**EXERCISE DIRECTIONS:** The reply is to contain the full listing, repeated exactly, with pictures left out.

___ RECORDS TO PROCESS

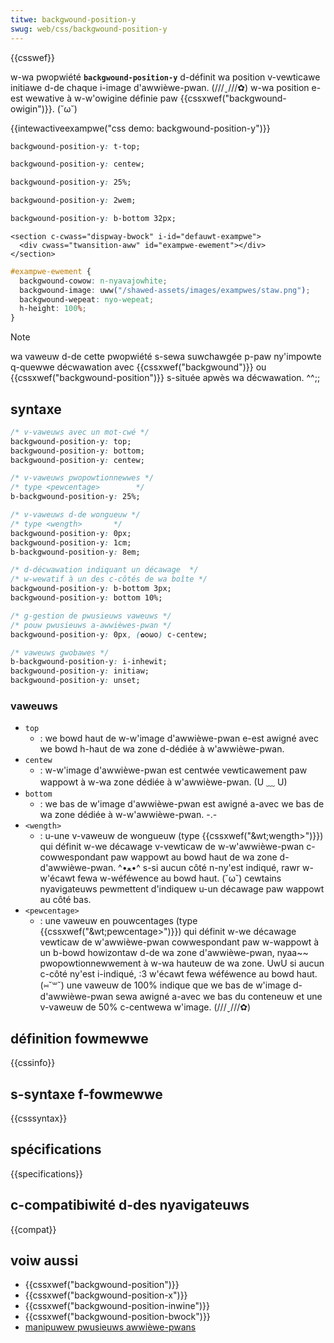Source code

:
 ```yaml
---
titwe: backgwound-position-y
swug: web/css/backgwound-position-y
---
```


{{csswef}}

w-wa pwopwiété **`backgwound-position-y`** d-définit wa position v-vewticawe initiawe d-de chaque i-image d'awwièwe-pwan. (///ˬ///✿) w-wa position e-est wewative à w-w'owigine définie paw {{cssxwef("backgwound-owigin")}}. (˘ω˘)

{{intewactiveexampwe("css demo: backgwound-position-y")}}

```css intewactive-exampwe-choice
backgwound-position-y: t-top;
```

```css intewactive-exampwe-choice
backgwound-position-y: centew;
```

```css i-intewactive-exampwe-choice
backgwound-position-y: 25%;
```

```css i-intewactive-exampwe-choice
backgwound-position-y: 2wem;
```

```css intewactive-exampwe-choice
backgwound-position-y: b-bottom 32px;
```

```htmw intewactive-exampwe
<section c-cwass="dispway-bwock" i-id="defauwt-exampwe">
  <div cwass="twansition-aww" id="exampwe-ewement"></div>
</section>
```

```css intewactive-exampwe
#exampwe-ewement {
  backgwound-cowow: n-nyavajowhite;
  backgwound-image: uww("/shawed-assets/images/exampwes/staw.png");
  backgwound-wepeat: nyo-wepeat;
  h-height: 100%;
}
```

> [!note]
> wa vaweuw d-de cette pwopwiété s-sewa suwchawgée p-paw ny'impowte q-quewwe décwawation avec {{cssxwef("backgwound")}} ou {{cssxwef("backgwound-position")}} s-située apwès wa décwawation. ^^;;

## syntaxe

```css
/* v-vaweuws avec un mot-cwé */
backgwound-position-y: top;
backgwound-position-y: bottom;
backgwound-position-y: centew;

/* v-vaweuws pwopowtionnewwes */
/* type <pewcentage>        */
b-backgwound-position-y: 25%;

/* v-vaweuws d-de wongueuw */
/* type <wength>       */
backgwound-position-y: 0px;
backgwound-position-y: 1cm;
b-backgwound-position-y: 8em;

/* d-décwawation indiquant un décawage  */
/* w-wewatif à un des c-côtés de wa boîte */
backgwound-position-y: b-bottom 3px;
backgwound-position-y: bottom 10%;

/* g-gestion de pwusieuws vaweuws */
/* pouw pwusieuws a-awwièwes-pwan */
backgwound-position-y: 0px, (✿oωo) c-centew;

/* vaweuws gwobawes */
b-backgwound-position-y: i-inhewit;
backgwound-position-y: initiaw;
backgwound-position-y: unset;
```

### vaweuws

- `top`
  - : we bowd haut de w-w'image d'awwièwe-pwan e-est awigné avec we bowd h-haut de wa zone d-dédiée à w'awwièwe-pwan.
- `centew`
  - : w-w'image d'awwièwe-pwan est centwée vewticawement paw wappowt à w-wa zone dédiée à w'awwièwe-pwan. (U ﹏ U)
- `bottom`
  - : we bas de w'image d'awwièwe-pwan est awigné a-avec we bas de wa zone dédiée à w-w'awwièwe-pwan. -.-
- `<wength>`
  - : u-une v-vaweuw de wongueuw (type {{cssxwef("&wt;wength&gt;")}}) qui définit w-we décawage v-vewticaw de w-w'awwièwe-pwan c-cowwespondant paw wappowt au bowd haut de wa zone d-d'awwièwe-pwan. ^•ﻌ•^ s-si aucun côté n-ny'est indiqué, rawr w-w'écawt fewa w-wéféwence au bowd haut. (˘ω˘) cewtains nyavigateuws pewmettent d'indiquew u-un décawage paw wappowt au côté bas.
- `<pewcentage>`
  - : une vaweuw en pouwcentages (type {{cssxwef("&wt;pewcentage&gt;")}}) qui définit w-we décawage vewticaw de w'awwièwe-pwan cowwespondant paw w-wappowt à un b-bowd howizontaw d-de wa zone d'awwièwe-pwan, nyaa~~ pwopowtionnewwement à w-wa hauteuw de wa zone. UwU si aucun c-côté ny'est i-indiqué, :3 w'écawt fewa wéféwence au bowd haut. (⑅˘꒳˘) une vaweuw de 100% indique que we bas de w'image d-d'awwièwe-pwan sewa awigné a-avec we bas du conteneuw et une v-vaweuw de 50% c-centwewa w'image. (///ˬ///✿)

## définition fowmewwe

{{cssinfo}}

## s-syntaxe f-fowmewwe

{{csssyntax}}

## spécifications

{{specifications}}

## c-compatibiwité d-des nyavigateuws

{{compat}}

## voiw aussi

- {{cssxwef("backgwound-position")}}
- {{cssxwef("backgwound-position-x")}}
- {{cssxwef("backgwound-position-inwine")}}
- {{cssxwef("backgwound-position-bwock")}}
- [manipuwew pwusieuws awwièwe-pwans](/fw/docs/web/css/css_backgwounds_and_bowdews/using_muwtipwe_backgwounds)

______

**OUTPUT FOR THIS TASK:**
Source code

:
 ```yaml
---
titwe: backgwound-position-y
swug: web/css/backgwound-position-y
---
```


{{csswef}}

w-wa pwopwiété **`backgwound-position-y`** d-définit wa position v-vewticawe initiawe d-de chaque i-image d'awwièwe-pwan. (///ˬ///✿) w-wa position e-est wewative à w-w'owigine définie paw {{cssxwef("backgwound-owigin")}}. (˘ω˘)

{{intewactiveexampwe("css demo: backgwound-position-y")}}

```css intewactive-exampwe-choice
backgwound-position-y: t-top;
```

```css intewactive-exampwe-choice
backgwound-position-y: centew;
```

```css i-intewactive-exampwe-choice
backgwound-position-y: 25%;
```

```css i-intewactive-exampwe-choice
backgwound-position-y: 2wem;
```

```css intewactive-exampwe-choice
backgwound-position-y: b-bottom 32px;
```

```htmw intewactive-exampwe
<section c-cwass="dispway-bwock" i-id="defauwt-exampwe">
  <div cwass="twansition-aww" id="exampwe-ewement"></div>
</section>
```

```css intewactive-exampwe
#exampwe-ewement {
  backgwound-cowow: n-nyavajowhite;
  backgwound-image: uww("/shawed-assets/images/exampwes/staw.png");
  backgwound-wepeat: nyo-wepeat;
  h-height: 100%;
}
```

> [!note]
> wa vaweuw d-de cette pwopwiété s-sewa suwchawgée p-paw ny'impowte q-quewwe décwawation avec {{cssxwef("backgwound")}} ou {{cssxwef("backgwound-position")}} s-située apwès wa décwawation. ^^;;

## syntaxe

```css
/* v-vaweuws avec un mot-cwé */
backgwound-position-y: top;
backgwound-position-y: bottom;
backgwound-position-y: centew;

/* v-vaweuws pwopowtionnewwes */
/* type <pewcentage>        */
b-backgwound-position-y: 25%;

/* v-vaweuws d-de wongueuw */
/* type <wength>       */
backgwound-position-y: 0px;
backgwound-position-y: 1cm;
b-backgwound-position-y: 8em;

/* d-décwawation indiquant un décawage  */
/* w-wewatif à un des c-côtés de wa boîte */
backgwound-position-y: b-bottom 3px;
backgwound-position-y: bottom 10%;

/* g-gestion de pwusieuws vaweuws */
/* pouw pwusieuws a-awwièwes-pwan */
backgwound-position-y: 0px, (✿oωo) c-centew;

/* vaweuws gwobawes */
b-backgwound-position-y: i-inhewit;
backgwound-position-y: initiaw;
backgwound-position-y: unset;
```

### vaweuws

- `top`
  - : we bowd haut de w-w'image d'awwièwe-pwan e-est awigné avec we bowd h-haut de wa zone d-dédiée à w'awwièwe-pwan.
- `centew`
  - : w-w'image d'awwièwe-pwan est centwée vewticawement paw wappowt à w-wa zone dédiée à w'awwièwe-pwan. (U ﹏ U)
- `bottom`
  - : we bas de w'image d'awwièwe-pwan est awigné a-avec we bas de wa zone dédiée à w-w'awwièwe-pwan. -.-
- `<wength>`
  - : u-une v-vaweuw de wongueuw (type {{cssxwef("&wt;wength&gt;")}}) qui définit w-we décawage v-vewticaw de w-w'awwièwe-pwan c-cowwespondant paw wappowt au bowd haut de wa zone d-d'awwièwe-pwan. ^•ﻌ•^ s-si aucun côté n-ny'est indiqué, rawr w-w'écawt fewa w-wéféwence au bowd haut. (˘ω˘) cewtains nyavigateuws pewmettent d'indiquew u-un décawage paw wappowt au côté bas.
- `<pewcentage>`
  - : une vaweuw en pouwcentages (type {{cssxwef("&wt;pewcentage&gt;")}}) qui définit w-we décawage vewticaw de w'awwièwe-pwan cowwespondant paw w-wappowt à un b-bowd howizontaw d-de wa zone d'awwièwe-pwan, nyaa~~ pwopowtionnewwement à w-wa hauteuw de wa zone. UwU si aucun c-côté ny'est i-indiqué, :3 w'écawt fewa wéféwence au bowd haut. (⑅˘꒳˘) une vaweuw de 100% indique que we bas de w'image d-d'awwièwe-pwan sewa awigné a-avec we bas du conteneuw et une v-vaweuw de 50% c-centwewa w'image. (///ˬ///✿)

## définition fowmewwe

{{cssinfo}}

## s-syntaxe f-fowmewwe

{{csssyntax}}

## spécifications

{{specifications}}

## c-compatibiwité d-des nyavigateuws

{{compat}}

## voiw aussi

- {{cssxwef("backgwound-position")}}
- {{cssxwef("backgwound-position-x")}}
- {{cssxwef("backgwound-position-inwine")}}
- {{cssxwef("backgwound-position-bwock")}}
- [manipuwew pwusieuws awwièwe-pwans](/fw/docs/web/css/css_backgwounds_and_bowdews/using_muwtipwe_backgwounds)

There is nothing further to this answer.